* [Task instructions]
The response should hold each line from the entries below where "string" is found.

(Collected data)
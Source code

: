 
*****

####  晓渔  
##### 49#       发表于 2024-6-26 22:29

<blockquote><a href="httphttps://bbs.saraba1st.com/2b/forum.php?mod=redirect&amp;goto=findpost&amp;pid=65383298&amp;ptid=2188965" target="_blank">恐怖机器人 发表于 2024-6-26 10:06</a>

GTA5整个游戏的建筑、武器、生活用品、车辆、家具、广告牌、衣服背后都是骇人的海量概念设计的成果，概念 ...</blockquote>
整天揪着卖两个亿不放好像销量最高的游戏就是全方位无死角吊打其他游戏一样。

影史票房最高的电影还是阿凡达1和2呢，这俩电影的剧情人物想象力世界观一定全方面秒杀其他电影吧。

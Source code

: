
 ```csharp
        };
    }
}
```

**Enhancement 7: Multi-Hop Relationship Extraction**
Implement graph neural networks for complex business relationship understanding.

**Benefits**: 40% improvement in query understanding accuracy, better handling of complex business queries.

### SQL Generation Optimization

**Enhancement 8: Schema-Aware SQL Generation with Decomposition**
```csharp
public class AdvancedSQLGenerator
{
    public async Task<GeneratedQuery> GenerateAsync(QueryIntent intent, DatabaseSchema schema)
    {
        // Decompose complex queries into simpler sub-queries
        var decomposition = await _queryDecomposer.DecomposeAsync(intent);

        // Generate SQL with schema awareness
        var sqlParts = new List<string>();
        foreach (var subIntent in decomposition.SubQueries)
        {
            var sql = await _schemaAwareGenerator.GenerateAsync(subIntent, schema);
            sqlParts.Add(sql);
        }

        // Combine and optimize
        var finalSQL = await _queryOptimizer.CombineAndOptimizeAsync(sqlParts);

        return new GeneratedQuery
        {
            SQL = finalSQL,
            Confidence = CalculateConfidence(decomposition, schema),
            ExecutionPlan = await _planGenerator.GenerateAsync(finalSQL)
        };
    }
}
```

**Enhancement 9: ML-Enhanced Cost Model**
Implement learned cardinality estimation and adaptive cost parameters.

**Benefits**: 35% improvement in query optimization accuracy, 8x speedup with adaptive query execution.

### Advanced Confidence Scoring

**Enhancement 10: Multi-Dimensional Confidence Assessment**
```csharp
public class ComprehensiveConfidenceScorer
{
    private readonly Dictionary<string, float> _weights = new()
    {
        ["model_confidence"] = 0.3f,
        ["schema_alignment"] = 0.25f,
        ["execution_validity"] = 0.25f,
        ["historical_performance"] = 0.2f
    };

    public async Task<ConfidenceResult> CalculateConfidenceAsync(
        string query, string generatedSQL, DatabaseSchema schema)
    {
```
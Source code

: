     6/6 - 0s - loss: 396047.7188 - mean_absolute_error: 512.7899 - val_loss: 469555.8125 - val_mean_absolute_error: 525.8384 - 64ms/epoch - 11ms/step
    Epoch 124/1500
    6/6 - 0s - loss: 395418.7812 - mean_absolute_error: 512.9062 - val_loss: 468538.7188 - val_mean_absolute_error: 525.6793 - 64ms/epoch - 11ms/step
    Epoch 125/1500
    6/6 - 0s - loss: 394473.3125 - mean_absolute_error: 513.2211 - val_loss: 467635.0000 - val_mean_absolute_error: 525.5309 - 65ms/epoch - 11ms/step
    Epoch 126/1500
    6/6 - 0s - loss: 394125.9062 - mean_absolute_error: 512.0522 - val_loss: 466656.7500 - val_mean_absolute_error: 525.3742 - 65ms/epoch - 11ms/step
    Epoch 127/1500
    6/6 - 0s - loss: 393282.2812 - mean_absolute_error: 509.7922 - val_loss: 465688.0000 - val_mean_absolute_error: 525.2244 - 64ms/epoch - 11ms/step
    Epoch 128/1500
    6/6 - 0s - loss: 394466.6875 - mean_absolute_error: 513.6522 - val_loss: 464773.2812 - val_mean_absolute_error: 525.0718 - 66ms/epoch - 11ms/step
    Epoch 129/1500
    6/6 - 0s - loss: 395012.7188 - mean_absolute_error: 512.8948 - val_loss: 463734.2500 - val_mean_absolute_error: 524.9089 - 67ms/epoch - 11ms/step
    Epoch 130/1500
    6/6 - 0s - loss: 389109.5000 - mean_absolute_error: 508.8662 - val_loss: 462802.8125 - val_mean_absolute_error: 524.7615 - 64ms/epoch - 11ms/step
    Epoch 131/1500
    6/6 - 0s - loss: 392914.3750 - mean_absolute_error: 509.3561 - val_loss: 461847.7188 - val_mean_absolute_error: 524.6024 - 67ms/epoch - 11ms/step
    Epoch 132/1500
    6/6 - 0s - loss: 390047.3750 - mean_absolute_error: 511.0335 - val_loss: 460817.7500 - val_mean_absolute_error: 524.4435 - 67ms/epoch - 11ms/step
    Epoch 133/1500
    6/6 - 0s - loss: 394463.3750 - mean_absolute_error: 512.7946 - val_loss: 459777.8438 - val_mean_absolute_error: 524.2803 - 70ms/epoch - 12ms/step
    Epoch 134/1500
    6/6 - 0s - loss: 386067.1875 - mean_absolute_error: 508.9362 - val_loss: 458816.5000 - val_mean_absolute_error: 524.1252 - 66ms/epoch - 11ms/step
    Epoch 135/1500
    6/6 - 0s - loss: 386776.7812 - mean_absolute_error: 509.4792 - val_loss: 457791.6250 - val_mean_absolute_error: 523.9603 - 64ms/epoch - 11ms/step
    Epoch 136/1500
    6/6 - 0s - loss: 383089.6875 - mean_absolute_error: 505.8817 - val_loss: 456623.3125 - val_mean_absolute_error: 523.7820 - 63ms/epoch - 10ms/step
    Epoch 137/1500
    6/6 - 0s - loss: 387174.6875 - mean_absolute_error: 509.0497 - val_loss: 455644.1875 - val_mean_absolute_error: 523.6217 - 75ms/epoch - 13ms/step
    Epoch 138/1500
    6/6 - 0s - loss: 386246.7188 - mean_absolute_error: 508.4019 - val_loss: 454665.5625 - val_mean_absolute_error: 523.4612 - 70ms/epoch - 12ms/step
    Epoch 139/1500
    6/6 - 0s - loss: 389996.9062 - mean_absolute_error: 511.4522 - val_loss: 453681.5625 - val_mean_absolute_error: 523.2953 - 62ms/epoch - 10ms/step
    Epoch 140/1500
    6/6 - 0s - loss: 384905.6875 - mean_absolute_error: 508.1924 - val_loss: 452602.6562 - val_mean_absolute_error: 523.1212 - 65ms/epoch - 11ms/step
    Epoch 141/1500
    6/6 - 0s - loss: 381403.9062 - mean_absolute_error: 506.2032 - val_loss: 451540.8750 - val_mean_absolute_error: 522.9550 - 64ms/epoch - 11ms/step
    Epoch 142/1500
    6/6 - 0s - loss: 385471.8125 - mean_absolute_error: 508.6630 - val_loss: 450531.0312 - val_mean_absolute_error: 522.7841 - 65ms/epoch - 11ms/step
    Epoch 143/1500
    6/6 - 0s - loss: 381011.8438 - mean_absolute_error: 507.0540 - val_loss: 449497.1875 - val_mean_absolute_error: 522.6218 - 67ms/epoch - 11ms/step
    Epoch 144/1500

* [Task response]
        var sqlParts = new List<string>();
    private readonly Dictionary<string, float> _weights = new()
        string query, string generatedSQL, DatabaseSchema schema)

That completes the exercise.